# Greenstick fracture -HELP



## mariah&moose (Apr 7, 2012)

I took my moose to the vet because she was putting hardly any weight on her back right leg. He felt that there was a knot in the bone, he said it was a greenstick fracture.... He didn't tell me what to do at all. Just sent me on my way. I tried to not let her play as hard, or jump as much. 2weeks later, I took her back (which was yesterday the 16th) and he said well, the knot has gotten a little bigger.... which means it isn't hhealing. He said she needed x-rays and most likely surgery.... I cannot afford a 2,000 dollar surgery upfront. My fiance works full time, and I am a college student. We can afford everything she always needs, but not this... Is there anything else I can do? Giive her any vitamins to help it along? Heal better? Any medicines for swelling I can give? Also, how would I keep her more uncontrol? A crate, maybe? Please, any advice will help. I'm so afarid for her.


----------



## angelbaby (Feb 4, 2010)

I would have deffinately had a crate. You should have her on crate rest for probably 5-6 weeks atleast and see how she heals. this means short walks to the yard and back to go potty no running at all, if you have stairs you carry her if possible. If you want her free in the house with you say while watching TV leash her, and only allow her to come snuggle and hang out if she is calm enough to do so. She is going to be very bored and you need to get stuff to keep her busy, chew toys, bones, kongs stuffed with different things and then frozen over night works well. It is going to be hell for a few weeks there she will not be happy over this. That is what I would do, then see the vet and see if any improvement. Im surprised your vet didnt give you any direction , thats bad on his part to just send you on your way with no advice even. If she does heal enough in the 5-6 weeks where the vet thinks she is ok to go without the surgery you still have to keep to light work for the next while. Its very easy for them to reinjure and newly healed injury, jumping off the bed or couch could even do it.


----------



## mariah&moose (Apr 7, 2012)

angelbaby said:


> I would have deffinately had a crate. You should have her on crate rest for probably 5-6 weeks atleast and see how she heals. this means short walks to the yard and back to go potty no running at all, if you have stairs you carry her if possible. If you want her free in the house with you say while watching TV leash her, and only allow her to come snuggle and hang out if she is calm enough to do so. She is going to be very bored and you need to get stuff to keep her busy, chew toys, bones, kongs stuffed with different things and then frozen over night works well. It is going to be hell for a few weeks there she will not be happy over this. That is what I would do, then see the vet and see if any improvement. Im surprised your vet didnt give you any direction , thats bad on his part to just send you on your way with no advice even. If she does heal enough in the 5-6 weeks where the vet thinks she is ok to go without the surgery you still have to keep to light work for the next while. Its very easy for them to reinjure and newly healed injury, jumping off the bed or couch could even do it.

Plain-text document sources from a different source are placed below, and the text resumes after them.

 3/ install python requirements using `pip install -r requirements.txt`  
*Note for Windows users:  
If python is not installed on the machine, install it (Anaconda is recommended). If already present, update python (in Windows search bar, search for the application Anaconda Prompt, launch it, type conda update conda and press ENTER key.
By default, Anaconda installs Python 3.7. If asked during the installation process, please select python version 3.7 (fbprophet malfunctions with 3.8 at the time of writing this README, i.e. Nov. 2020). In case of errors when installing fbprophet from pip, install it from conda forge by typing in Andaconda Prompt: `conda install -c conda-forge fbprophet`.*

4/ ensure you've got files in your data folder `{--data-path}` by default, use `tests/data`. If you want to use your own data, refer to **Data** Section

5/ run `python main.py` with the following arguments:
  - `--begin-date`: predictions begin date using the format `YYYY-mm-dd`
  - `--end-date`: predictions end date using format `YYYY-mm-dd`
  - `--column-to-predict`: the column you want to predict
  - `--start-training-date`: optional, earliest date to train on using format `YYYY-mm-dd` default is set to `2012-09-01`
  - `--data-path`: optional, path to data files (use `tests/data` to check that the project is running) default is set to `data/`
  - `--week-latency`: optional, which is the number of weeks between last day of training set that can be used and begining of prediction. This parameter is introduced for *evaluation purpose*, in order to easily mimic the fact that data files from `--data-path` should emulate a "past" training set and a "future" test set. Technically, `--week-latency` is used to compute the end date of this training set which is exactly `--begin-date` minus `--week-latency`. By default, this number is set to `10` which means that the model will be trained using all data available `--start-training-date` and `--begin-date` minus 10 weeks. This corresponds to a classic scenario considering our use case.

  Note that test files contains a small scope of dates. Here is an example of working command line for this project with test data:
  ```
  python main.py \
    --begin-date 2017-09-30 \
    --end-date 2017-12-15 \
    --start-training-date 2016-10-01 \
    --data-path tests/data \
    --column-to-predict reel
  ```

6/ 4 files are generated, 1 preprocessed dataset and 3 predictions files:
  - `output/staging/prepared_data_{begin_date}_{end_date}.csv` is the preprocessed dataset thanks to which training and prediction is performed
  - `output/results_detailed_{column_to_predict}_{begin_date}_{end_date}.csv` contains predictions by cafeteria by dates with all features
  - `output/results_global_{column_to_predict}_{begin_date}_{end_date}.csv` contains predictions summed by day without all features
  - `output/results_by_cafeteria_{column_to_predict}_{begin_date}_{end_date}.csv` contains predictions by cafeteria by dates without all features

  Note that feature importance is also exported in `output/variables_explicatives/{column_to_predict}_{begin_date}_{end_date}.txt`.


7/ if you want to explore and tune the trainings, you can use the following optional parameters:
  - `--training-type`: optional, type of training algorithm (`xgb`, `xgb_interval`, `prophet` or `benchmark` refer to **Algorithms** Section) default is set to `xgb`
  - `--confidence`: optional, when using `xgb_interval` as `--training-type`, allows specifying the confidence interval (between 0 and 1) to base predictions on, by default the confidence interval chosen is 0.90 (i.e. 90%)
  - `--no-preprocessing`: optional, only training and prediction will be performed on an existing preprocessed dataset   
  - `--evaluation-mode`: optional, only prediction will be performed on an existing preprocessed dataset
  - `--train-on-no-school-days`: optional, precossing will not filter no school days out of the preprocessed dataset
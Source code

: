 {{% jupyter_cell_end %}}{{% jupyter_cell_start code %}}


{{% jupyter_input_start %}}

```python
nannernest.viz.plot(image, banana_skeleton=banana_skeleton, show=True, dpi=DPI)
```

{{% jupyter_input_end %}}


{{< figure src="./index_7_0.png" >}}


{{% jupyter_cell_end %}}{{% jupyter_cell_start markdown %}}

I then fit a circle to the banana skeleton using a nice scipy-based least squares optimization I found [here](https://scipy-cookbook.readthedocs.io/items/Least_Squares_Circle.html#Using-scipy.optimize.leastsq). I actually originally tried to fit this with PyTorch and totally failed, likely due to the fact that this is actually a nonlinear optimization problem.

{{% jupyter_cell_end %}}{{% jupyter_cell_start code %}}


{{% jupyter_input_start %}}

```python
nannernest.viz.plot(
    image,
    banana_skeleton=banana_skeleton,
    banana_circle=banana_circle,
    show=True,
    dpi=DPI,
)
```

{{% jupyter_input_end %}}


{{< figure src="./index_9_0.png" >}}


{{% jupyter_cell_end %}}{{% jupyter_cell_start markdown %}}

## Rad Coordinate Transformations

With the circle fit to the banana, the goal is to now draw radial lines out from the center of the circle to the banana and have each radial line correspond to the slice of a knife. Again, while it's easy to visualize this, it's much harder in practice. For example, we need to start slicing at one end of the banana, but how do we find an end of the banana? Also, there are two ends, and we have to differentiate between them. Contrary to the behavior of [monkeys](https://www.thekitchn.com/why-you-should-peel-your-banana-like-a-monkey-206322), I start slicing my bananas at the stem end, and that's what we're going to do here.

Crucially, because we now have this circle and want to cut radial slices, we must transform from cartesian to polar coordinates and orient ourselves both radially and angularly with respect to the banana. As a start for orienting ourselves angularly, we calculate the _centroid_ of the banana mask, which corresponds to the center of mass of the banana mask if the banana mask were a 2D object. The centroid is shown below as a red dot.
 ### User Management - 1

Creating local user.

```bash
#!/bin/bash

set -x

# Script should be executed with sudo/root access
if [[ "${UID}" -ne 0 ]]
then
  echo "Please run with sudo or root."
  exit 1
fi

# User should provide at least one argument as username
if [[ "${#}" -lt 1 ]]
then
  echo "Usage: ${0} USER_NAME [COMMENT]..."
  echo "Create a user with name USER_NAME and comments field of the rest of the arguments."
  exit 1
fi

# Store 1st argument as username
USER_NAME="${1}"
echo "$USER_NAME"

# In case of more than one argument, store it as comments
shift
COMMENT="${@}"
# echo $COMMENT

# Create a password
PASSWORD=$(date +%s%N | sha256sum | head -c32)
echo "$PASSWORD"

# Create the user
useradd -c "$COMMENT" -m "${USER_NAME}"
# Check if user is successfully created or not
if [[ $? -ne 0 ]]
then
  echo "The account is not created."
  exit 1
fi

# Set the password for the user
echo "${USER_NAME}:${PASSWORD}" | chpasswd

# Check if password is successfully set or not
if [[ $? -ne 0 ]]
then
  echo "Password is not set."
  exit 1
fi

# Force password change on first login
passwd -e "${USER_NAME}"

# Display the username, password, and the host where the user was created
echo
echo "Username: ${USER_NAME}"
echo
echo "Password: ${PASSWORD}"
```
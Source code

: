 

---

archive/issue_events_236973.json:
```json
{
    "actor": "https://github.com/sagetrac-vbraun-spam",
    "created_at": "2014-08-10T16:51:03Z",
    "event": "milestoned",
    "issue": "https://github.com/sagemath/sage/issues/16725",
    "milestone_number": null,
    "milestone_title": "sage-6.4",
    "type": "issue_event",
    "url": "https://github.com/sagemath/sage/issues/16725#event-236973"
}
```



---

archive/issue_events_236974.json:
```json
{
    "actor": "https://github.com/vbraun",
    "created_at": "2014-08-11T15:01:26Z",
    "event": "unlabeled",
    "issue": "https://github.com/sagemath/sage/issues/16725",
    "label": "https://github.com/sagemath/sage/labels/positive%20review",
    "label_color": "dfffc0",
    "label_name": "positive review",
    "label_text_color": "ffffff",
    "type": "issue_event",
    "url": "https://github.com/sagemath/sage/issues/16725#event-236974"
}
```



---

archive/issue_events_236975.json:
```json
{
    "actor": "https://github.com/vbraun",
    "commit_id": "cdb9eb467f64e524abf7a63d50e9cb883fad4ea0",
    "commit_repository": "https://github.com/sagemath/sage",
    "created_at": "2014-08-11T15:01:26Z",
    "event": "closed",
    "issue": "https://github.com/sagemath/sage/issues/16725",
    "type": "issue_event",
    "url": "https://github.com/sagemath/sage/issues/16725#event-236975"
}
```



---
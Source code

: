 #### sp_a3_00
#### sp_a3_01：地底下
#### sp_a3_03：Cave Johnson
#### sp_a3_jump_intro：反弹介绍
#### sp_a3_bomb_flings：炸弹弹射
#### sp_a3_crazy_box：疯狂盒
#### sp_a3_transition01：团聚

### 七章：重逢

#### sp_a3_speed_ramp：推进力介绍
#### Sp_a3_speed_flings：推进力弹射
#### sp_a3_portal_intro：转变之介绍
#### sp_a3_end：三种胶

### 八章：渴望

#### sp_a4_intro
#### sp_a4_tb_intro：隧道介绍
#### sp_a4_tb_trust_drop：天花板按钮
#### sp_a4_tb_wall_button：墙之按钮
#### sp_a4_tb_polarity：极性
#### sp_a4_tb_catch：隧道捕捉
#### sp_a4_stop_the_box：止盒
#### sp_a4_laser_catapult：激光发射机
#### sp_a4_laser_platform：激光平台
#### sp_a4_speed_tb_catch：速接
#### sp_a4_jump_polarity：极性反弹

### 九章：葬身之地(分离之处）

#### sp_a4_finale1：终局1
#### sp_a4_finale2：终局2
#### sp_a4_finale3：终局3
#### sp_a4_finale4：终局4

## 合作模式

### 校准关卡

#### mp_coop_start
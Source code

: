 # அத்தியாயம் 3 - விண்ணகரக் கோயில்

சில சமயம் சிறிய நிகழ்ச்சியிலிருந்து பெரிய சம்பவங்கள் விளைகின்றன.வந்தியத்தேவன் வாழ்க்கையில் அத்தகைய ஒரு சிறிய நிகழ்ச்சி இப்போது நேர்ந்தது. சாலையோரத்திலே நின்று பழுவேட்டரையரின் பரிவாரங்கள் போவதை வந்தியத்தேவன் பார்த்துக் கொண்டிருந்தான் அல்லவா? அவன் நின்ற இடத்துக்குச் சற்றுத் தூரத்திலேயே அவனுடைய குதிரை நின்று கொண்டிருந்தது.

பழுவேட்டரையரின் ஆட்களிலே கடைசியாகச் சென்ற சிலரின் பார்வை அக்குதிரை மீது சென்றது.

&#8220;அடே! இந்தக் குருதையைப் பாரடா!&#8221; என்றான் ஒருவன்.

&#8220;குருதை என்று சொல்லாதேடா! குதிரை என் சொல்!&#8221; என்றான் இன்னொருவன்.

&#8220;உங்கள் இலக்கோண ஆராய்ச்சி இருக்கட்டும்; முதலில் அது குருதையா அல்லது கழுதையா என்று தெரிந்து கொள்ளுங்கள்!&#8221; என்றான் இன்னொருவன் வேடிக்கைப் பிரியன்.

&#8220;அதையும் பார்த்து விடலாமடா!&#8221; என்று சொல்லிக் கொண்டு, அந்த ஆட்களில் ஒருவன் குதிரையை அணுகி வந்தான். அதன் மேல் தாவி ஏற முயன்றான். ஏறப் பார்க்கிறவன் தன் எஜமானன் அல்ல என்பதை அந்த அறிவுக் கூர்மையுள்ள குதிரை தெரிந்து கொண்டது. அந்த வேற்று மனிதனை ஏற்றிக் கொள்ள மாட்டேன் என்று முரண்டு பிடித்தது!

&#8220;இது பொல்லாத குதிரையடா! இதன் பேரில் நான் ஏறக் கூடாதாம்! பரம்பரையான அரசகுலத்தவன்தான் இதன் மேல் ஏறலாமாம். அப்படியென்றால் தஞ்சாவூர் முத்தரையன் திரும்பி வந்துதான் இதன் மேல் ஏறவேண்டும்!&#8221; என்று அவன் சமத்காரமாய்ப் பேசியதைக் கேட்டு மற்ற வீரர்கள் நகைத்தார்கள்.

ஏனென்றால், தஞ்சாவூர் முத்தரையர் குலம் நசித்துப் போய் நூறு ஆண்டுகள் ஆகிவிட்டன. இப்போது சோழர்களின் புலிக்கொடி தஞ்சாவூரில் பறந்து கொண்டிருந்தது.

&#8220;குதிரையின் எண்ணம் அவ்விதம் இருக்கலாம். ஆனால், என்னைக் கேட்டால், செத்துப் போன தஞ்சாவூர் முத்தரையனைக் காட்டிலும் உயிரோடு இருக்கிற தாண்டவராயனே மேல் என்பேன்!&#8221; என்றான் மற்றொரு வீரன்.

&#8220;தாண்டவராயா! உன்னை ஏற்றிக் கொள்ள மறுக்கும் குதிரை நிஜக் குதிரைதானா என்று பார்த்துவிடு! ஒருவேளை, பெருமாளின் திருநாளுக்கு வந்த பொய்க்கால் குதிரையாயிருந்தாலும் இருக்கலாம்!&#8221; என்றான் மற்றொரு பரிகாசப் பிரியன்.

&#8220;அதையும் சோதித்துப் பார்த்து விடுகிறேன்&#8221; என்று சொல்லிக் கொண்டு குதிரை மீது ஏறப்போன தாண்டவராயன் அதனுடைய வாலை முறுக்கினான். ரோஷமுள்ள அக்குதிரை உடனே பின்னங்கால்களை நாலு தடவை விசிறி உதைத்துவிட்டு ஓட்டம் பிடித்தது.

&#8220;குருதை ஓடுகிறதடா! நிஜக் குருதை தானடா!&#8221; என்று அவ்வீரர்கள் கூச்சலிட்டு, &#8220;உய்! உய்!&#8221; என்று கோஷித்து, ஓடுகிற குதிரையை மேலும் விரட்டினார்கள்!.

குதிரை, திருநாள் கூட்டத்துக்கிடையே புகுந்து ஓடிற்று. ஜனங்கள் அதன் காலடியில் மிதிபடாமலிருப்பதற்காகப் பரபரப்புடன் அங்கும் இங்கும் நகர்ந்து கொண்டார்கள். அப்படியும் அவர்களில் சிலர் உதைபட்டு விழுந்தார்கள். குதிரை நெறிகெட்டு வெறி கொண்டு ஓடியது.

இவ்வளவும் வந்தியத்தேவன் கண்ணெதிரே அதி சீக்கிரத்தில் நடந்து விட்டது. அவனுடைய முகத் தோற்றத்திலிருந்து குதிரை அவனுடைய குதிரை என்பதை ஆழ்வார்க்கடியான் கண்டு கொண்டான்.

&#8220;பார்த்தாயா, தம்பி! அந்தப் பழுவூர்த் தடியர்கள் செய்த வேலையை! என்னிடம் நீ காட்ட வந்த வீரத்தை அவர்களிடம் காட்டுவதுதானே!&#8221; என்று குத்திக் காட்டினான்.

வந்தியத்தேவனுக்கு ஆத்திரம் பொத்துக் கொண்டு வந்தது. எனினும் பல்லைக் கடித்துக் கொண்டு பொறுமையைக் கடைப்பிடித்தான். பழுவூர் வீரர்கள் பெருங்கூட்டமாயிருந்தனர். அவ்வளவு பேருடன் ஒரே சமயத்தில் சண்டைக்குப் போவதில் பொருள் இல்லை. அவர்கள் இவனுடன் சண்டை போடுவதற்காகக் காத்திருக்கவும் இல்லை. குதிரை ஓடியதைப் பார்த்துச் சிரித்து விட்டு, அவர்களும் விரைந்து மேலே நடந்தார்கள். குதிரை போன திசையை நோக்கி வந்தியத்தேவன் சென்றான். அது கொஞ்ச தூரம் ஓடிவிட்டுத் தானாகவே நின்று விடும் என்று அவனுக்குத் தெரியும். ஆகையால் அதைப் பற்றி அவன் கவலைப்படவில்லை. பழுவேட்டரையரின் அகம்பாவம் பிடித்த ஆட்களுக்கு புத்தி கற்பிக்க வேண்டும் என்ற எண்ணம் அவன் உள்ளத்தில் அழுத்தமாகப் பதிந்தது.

Thank you so much. She has just recently started working with and sleeping in her crate. So I guess that's what she will have to do. I hope this works!


----------



## mariah&moose (Apr 7, 2012)

Oh, and she is only 17 weeks old.... so Idk if that changes anything.


----------



## angelbaby (Feb 4, 2010)

nope lol just means she is hyper puppy and may be harder to keep calm lol. best of luck with her. If she does end up needing the surgery does your vet take payment plans? maybe you can work something out. If they dont I would take some time over the next few weeks here and talk to some other vets, there is bound to be one who will work with you. Just incase.


----------



## mariah&moose (Apr 7, 2012)

Lol well thanks for the info! And yes, she is throwing a total fit, crying, whining, barking, rolling, the whole 9 yards. Because she isn't getting her way and can't run around bahahaha. It's sad but kinda funny at the same time lol (; I hope this helps her. If I can't find a vet to do payment plans, maybe I will go to PHX,AZ because there are more vets there then in Flagstaff, AZ where I live.


----------



## angelbaby (Feb 4, 2010)

you may have to sit with her and keep her calm if she starts throwing a fit too bad, is she used to the crate? can be frightning if she is just thrown in there and thinks maybe she was bad or something. have you given her stuff to chew while in there and keep her busy?


----------



## mariah&moose (Apr 7, 2012)

angelbaby said:


> you may have to sit with her and keep her calm if she starts throwing a fit too bad, is she used to the crate? can be frightning if she is just thrown in there and thinks maybe she was bad or something. have you given her stuff to chew while in there and keep her busy?


She was crate trained, it's not ne to her. She is just getting antsy cause she can't run and run and run /: She has her Dentabones, chewy things and her kong squeeky toy in there with her.


----------